## WHAT THE TASK REQUIRES
Your answer should consist of every line from the records that holds the string "item".

## INPUT DATA
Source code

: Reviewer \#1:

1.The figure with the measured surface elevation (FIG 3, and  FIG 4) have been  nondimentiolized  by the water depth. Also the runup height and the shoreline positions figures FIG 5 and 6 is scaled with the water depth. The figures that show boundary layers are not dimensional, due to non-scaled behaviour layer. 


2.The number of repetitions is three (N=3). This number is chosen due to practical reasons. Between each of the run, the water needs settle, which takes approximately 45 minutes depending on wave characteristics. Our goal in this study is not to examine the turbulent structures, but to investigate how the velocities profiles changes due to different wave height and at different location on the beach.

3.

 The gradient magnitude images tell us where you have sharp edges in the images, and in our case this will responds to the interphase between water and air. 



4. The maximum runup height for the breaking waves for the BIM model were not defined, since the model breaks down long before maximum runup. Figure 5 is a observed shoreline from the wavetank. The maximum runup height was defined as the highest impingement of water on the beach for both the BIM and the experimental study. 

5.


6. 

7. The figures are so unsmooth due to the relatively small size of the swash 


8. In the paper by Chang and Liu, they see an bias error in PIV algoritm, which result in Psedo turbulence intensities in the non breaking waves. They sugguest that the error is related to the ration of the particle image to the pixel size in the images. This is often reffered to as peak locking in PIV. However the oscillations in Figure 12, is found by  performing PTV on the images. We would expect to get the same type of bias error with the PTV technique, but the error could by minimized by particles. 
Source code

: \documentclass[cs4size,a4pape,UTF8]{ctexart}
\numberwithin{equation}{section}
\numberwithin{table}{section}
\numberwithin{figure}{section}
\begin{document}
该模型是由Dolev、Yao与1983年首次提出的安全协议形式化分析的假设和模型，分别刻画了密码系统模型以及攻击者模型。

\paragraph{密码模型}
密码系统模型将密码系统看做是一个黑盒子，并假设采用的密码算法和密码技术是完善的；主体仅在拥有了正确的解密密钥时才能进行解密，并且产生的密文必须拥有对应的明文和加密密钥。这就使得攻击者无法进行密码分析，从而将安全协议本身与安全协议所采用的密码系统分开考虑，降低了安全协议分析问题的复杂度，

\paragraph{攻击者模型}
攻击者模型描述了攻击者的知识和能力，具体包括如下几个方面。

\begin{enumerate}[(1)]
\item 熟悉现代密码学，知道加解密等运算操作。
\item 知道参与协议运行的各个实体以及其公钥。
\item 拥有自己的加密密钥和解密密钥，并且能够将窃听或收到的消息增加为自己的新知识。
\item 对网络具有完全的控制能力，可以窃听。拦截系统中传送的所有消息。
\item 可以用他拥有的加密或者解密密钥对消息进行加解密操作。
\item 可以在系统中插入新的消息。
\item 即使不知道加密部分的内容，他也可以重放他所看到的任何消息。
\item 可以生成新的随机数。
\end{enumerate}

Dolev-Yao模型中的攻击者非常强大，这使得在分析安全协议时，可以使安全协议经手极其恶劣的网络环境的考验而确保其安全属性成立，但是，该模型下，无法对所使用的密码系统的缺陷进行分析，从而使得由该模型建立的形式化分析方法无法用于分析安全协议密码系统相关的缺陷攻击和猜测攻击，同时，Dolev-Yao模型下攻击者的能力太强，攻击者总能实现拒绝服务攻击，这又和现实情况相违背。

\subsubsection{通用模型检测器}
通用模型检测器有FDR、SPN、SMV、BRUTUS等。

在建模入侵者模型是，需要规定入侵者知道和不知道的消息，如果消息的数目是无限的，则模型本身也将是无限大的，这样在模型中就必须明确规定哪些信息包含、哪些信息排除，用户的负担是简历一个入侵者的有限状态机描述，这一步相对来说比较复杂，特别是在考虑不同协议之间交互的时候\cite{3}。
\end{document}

## FINISHED EXERCISE
\item 熟悉现代密码学，知道加解密等运算操作。
\item 知道参与协议运行的各个实体以及其公钥。
\item 拥有自己的加密密钥和解密密钥，并且能够将窃听或收到的消息增加为自己的新知识。
\item 对网络具有完全的控制能力，可以窃听。拦截系统中传送的所有消息。
\item 可以用他拥有的加密或者解密密钥对消息进行加解密操作。
\item 可以在系统中插入新的消息。
\item 即使不知道加密部分的内容，他也可以重放他所看到的任何消息。
\item 可以生成新的随机数。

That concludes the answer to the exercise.